Listing 9.1: Example of a field routine that removes the records

Figure 9.6 shows a further example routine that makes removing rows possible. (1) shows the whole data package we get from the source object or from the start routine (2) shows the package split. Here we can see that each package gets two additional technical columns to the existing data column(s) SQL_PROCEDURE_SOURCE_RECORD and RECORD. For further information on these two fields go to my blog HANA based BW Transformation – New features delivered by 7.50 SP04.

(3) shows the field routine source code and the other transformation rules. The field routine logic doesn’t write all rows from the input table into the output table. The row that wasn’t transferred is crossed out in (4). The resulting data package is shown in (5). We get a NULL value, as seen in (6), based on a pitfall in the coding.

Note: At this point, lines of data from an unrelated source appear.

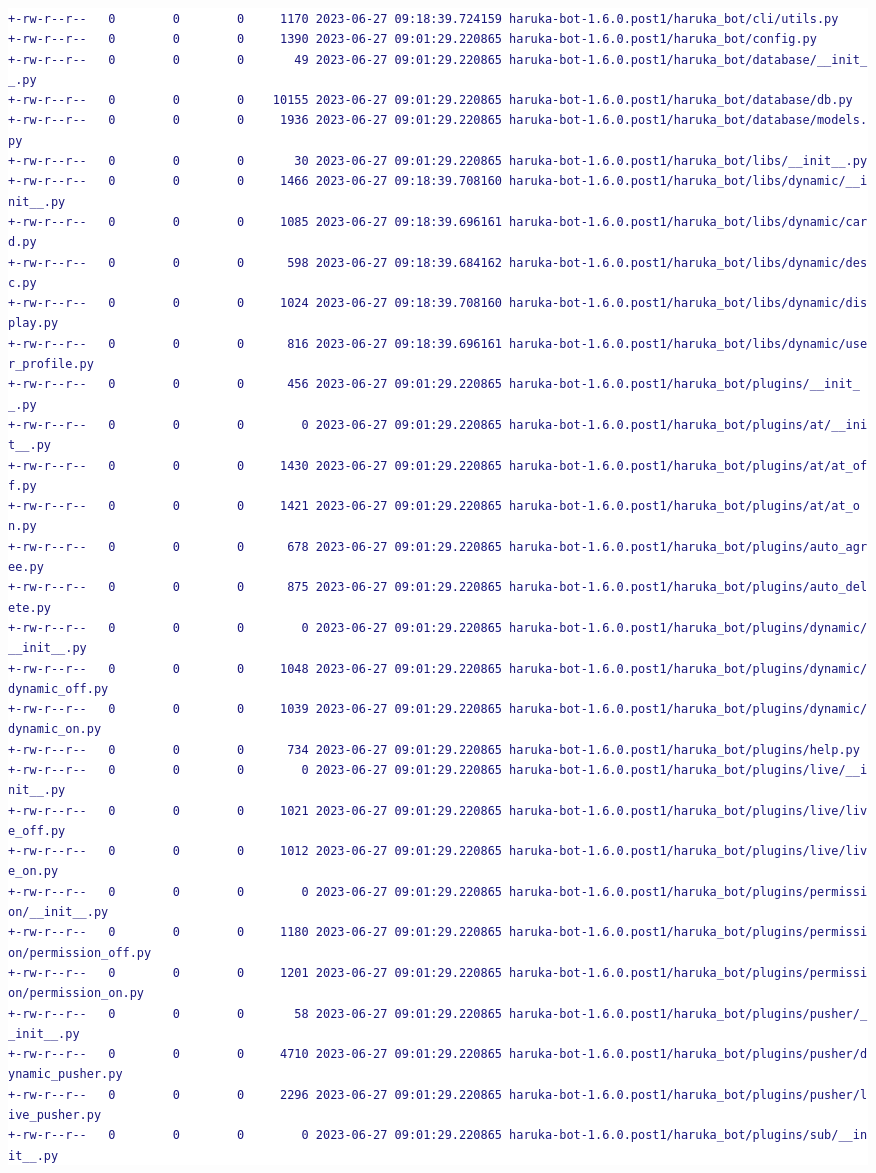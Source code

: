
 ```diff
+-rw-r--r--   0        0        0     1170 2023-06-27 09:18:39.724159 haruka-bot-1.6.0.post1/haruka_bot/cli/utils.py
+-rw-r--r--   0        0        0     1390 2023-06-27 09:01:29.220865 haruka-bot-1.6.0.post1/haruka_bot/config.py
+-rw-r--r--   0        0        0       49 2023-06-27 09:01:29.220865 haruka-bot-1.6.0.post1/haruka_bot/database/__init__.py
+-rw-r--r--   0        0        0    10155 2023-06-27 09:01:29.220865 haruka-bot-1.6.0.post1/haruka_bot/database/db.py
+-rw-r--r--   0        0        0     1936 2023-06-27 09:01:29.220865 haruka-bot-1.6.0.post1/haruka_bot/database/models.py
+-rw-r--r--   0        0        0       30 2023-06-27 09:01:29.220865 haruka-bot-1.6.0.post1/haruka_bot/libs/__init__.py
+-rw-r--r--   0        0        0     1466 2023-06-27 09:18:39.708160 haruka-bot-1.6.0.post1/haruka_bot/libs/dynamic/__init__.py
+-rw-r--r--   0        0        0     1085 2023-06-27 09:18:39.696161 haruka-bot-1.6.0.post1/haruka_bot/libs/dynamic/card.py
+-rw-r--r--   0        0        0      598 2023-06-27 09:18:39.684162 haruka-bot-1.6.0.post1/haruka_bot/libs/dynamic/desc.py
+-rw-r--r--   0        0        0     1024 2023-06-27 09:18:39.708160 haruka-bot-1.6.0.post1/haruka_bot/libs/dynamic/display.py
+-rw-r--r--   0        0        0      816 2023-06-27 09:18:39.696161 haruka-bot-1.6.0.post1/haruka_bot/libs/dynamic/user_profile.py
+-rw-r--r--   0        0        0      456 2023-06-27 09:01:29.220865 haruka-bot-1.6.0.post1/haruka_bot/plugins/__init__.py
+-rw-r--r--   0        0        0        0 2023-06-27 09:01:29.220865 haruka-bot-1.6.0.post1/haruka_bot/plugins/at/__init__.py
+-rw-r--r--   0        0        0     1430 2023-06-27 09:01:29.220865 haruka-bot-1.6.0.post1/haruka_bot/plugins/at/at_off.py
+-rw-r--r--   0        0        0     1421 2023-06-27 09:01:29.220865 haruka-bot-1.6.0.post1/haruka_bot/plugins/at/at_on.py
+-rw-r--r--   0        0        0      678 2023-06-27 09:01:29.220865 haruka-bot-1.6.0.post1/haruka_bot/plugins/auto_agree.py
+-rw-r--r--   0        0        0      875 2023-06-27 09:01:29.220865 haruka-bot-1.6.0.post1/haruka_bot/plugins/auto_delete.py
+-rw-r--r--   0        0        0        0 2023-06-27 09:01:29.220865 haruka-bot-1.6.0.post1/haruka_bot/plugins/dynamic/__init__.py
+-rw-r--r--   0        0        0     1048 2023-06-27 09:01:29.220865 haruka-bot-1.6.0.post1/haruka_bot/plugins/dynamic/dynamic_off.py
+-rw-r--r--   0        0        0     1039 2023-06-27 09:01:29.220865 haruka-bot-1.6.0.post1/haruka_bot/plugins/dynamic/dynamic_on.py
+-rw-r--r--   0        0        0      734 2023-06-27 09:01:29.220865 haruka-bot-1.6.0.post1/haruka_bot/plugins/help.py
+-rw-r--r--   0        0        0        0 2023-06-27 09:01:29.220865 haruka-bot-1.6.0.post1/haruka_bot/plugins/live/__init__.py
+-rw-r--r--   0        0        0     1021 2023-06-27 09:01:29.220865 haruka-bot-1.6.0.post1/haruka_bot/plugins/live/live_off.py
+-rw-r--r--   0        0        0     1012 2023-06-27 09:01:29.220865 haruka-bot-1.6.0.post1/haruka_bot/plugins/live/live_on.py
+-rw-r--r--   0        0        0        0 2023-06-27 09:01:29.220865 haruka-bot-1.6.0.post1/haruka_bot/plugins/permission/__init__.py
+-rw-r--r--   0        0        0     1180 2023-06-27 09:01:29.220865 haruka-bot-1.6.0.post1/haruka_bot/plugins/permission/permission_off.py
+-rw-r--r--   0        0        0     1201 2023-06-27 09:01:29.220865 haruka-bot-1.6.0.post1/haruka_bot/plugins/permission/permission_on.py
+-rw-r--r--   0        0        0       58 2023-06-27 09:01:29.220865 haruka-bot-1.6.0.post1/haruka_bot/plugins/pusher/__init__.py
+-rw-r--r--   0        0        0     4710 2023-06-27 09:01:29.220865 haruka-bot-1.6.0.post1/haruka_bot/plugins/pusher/dynamic_pusher.py
+-rw-r--r--   0        0        0     2296 2023-06-27 09:01:29.220865 haruka-bot-1.6.0.post1/haruka_bot/plugins/pusher/live_pusher.py
+-rw-r--r--   0        0        0        0 2023-06-27 09:01:29.220865 haruka-bot-1.6.0.post1/haruka_bot/plugins/sub/__init__.py
```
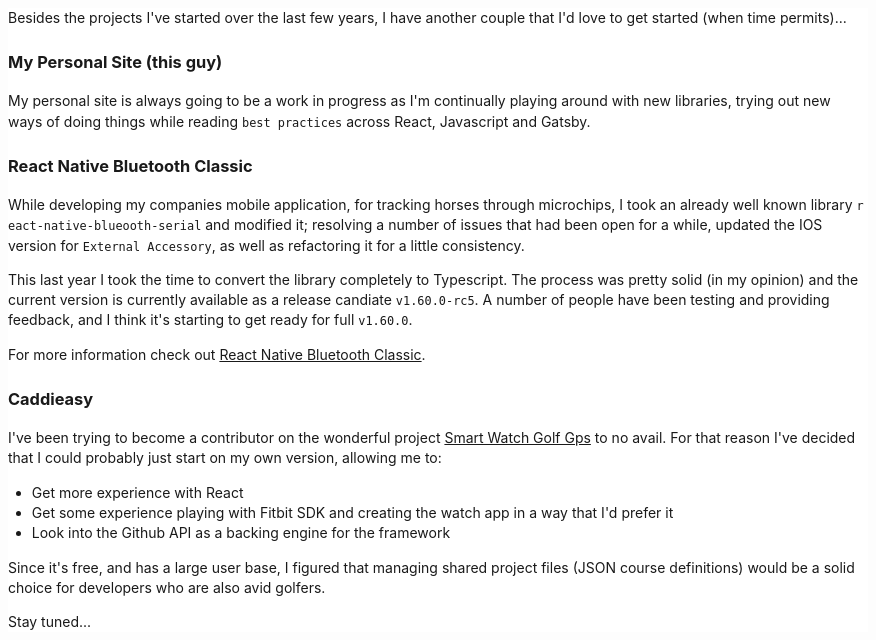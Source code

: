 Besides the projects I've started over the last few years, I have another couple that I'd love to get started (when time permits)...

### My Personal Site (this guy)

My personal site is always going to be a work in progress as I'm continually playing around with new libraries, trying out new ways of doing things while reading `best practices` across React, Javascript and Gatsby.

### React Native Bluetooth Classic

While developing my companies mobile application, for tracking horses through microchips, I took an already well known library `react-native-blueooth-serial` and modified it; resolving a number of issues that had been open for a while, updated the IOS version for `External Accessory`, as well as refactoring it for a little consistency.

This last year I took the time to convert the library completely to Typescript. The process was pretty solid (in my opinion) and the current version is currently available as a release candiate `v1.60.0-rc5`. A number of people have been testing and providing feedback, and I think it's starting to get ready for full `v1.60.0`.

For more information check out [React Native Bluetooth Classic](https://www.kenjdavidson.com/react-native-bluetooth-classic).

### Caddieasy

I've been trying to become a contributor on the wonderful project [Smart Watch Golf Gps](https://smartwatchgolfgps.com/) to no avail. For that reason I've decided that I could probably just start on my own version, allowing me to:

- Get more experience with React
- Get some experience playing with Fitbit SDK and creating the watch app in a way that I'd prefer it
- Look into the Github API as a backing engine for the framework

Since it's free, and has a large user base, I figured that managing shared project files (JSON course definitions) would be a solid choice for developers who are also avid golfers.

Stay tuned...
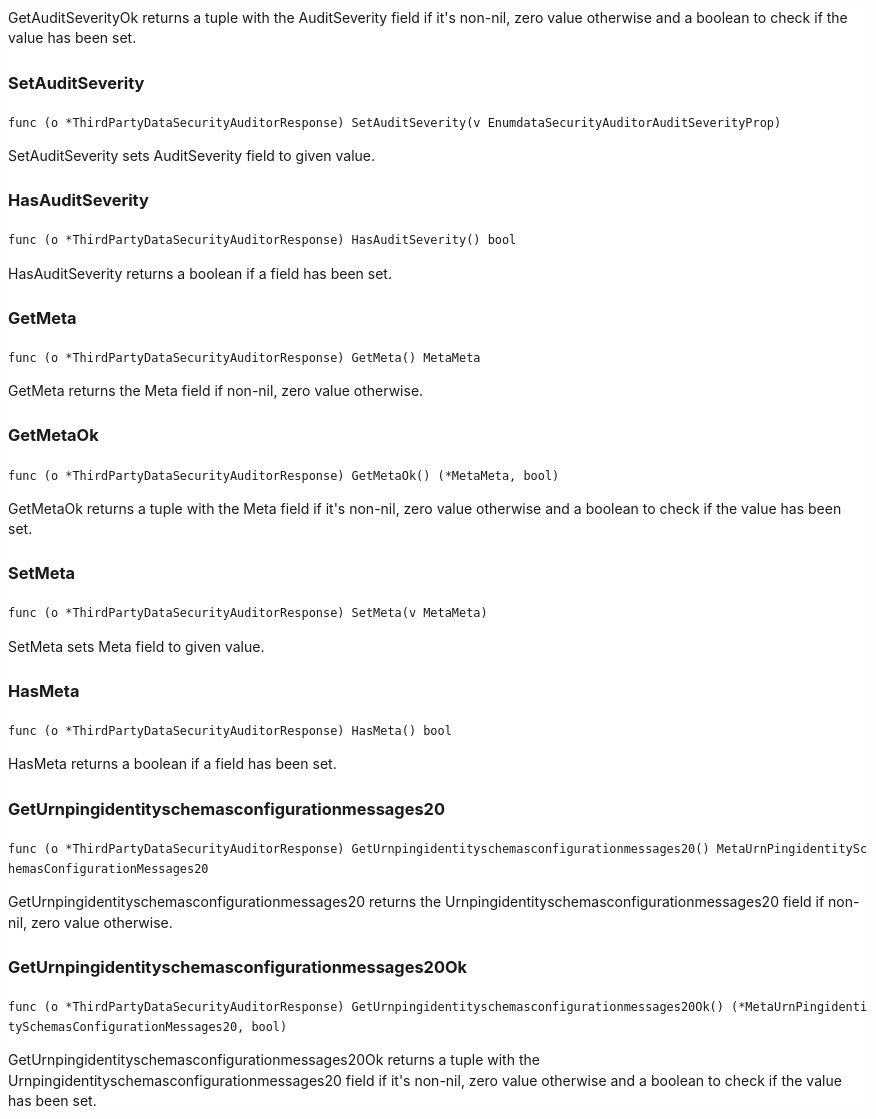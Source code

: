GetAuditSeverityOk returns a tuple with the AuditSeverity field if it's non-nil, zero value otherwise
and a boolean to check if the value has been set.

### SetAuditSeverity

`func (o *ThirdPartyDataSecurityAuditorResponse) SetAuditSeverity(v EnumdataSecurityAuditorAuditSeverityProp)`

SetAuditSeverity sets AuditSeverity field to given value.

### HasAuditSeverity

`func (o *ThirdPartyDataSecurityAuditorResponse) HasAuditSeverity() bool`

HasAuditSeverity returns a boolean if a field has been set.

### GetMeta

`func (o *ThirdPartyDataSecurityAuditorResponse) GetMeta() MetaMeta`

GetMeta returns the Meta field if non-nil, zero value otherwise.

### GetMetaOk

`func (o *ThirdPartyDataSecurityAuditorResponse) GetMetaOk() (*MetaMeta, bool)`

GetMetaOk returns a tuple with the Meta field if it's non-nil, zero value otherwise
and a boolean to check if the value has been set.

### SetMeta

`func (o *ThirdPartyDataSecurityAuditorResponse) SetMeta(v MetaMeta)`

SetMeta sets Meta field to given value.

### HasMeta

`func (o *ThirdPartyDataSecurityAuditorResponse) HasMeta() bool`

HasMeta returns a boolean if a field has been set.

### GetUrnpingidentityschemasconfigurationmessages20

`func (o *ThirdPartyDataSecurityAuditorResponse) GetUrnpingidentityschemasconfigurationmessages20() MetaUrnPingidentitySchemasConfigurationMessages20`

GetUrnpingidentityschemasconfigurationmessages20 returns the Urnpingidentityschemasconfigurationmessages20 field if non-nil, zero value otherwise.

### GetUrnpingidentityschemasconfigurationmessages20Ok

`func (o *ThirdPartyDataSecurityAuditorResponse) GetUrnpingidentityschemasconfigurationmessages20Ok() (*MetaUrnPingidentitySchemasConfigurationMessages20, bool)`

GetUrnpingidentityschemasconfigurationmessages20Ok returns a tuple with the Urnpingidentityschemasconfigurationmessages20 field if it's non-nil, zero value otherwise
and a boolean to check if the value has been set.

Additionally, to the NULL value a part of the data package is moved. The back values are moved up by the missing row.

NULL values are not allowed in BW and therefore the DTP leads to an error.

Figure 9.6: Field Routines and Vertical Union Part 2

In both cases, the Listing 9.2 and in Figure 9.6, the misconduct may occur but not necessarily. Often the test data in the development are well prepared. This means the error should not occur.

Figure 9.7 provides an example to avoid the pitfall. The not wanted values are replaced by an initial value.

Figure 9.7: Field Routines and Vertical Union Part 3

9.1.7.2 Changing the sorting order of the data column within an AMDP field routine

Within a field routine it is important to keep the sorting order for the data column. Therefore, do not change or delete the values from the two technical columns SQL_PROCEDURE_SOURCE_RECORD and RECORD. It is also not possible to add or delete rows.

Figure 9.8 shows how data can be sorted and how not. (1) shows the input data with one data column (Col 5). In case it is necessary to sort the data from Col 5 it is important to keep the order stable regarding the two technical fields SQL__PROCEDURE__SOURCE__RECORD and RECORD.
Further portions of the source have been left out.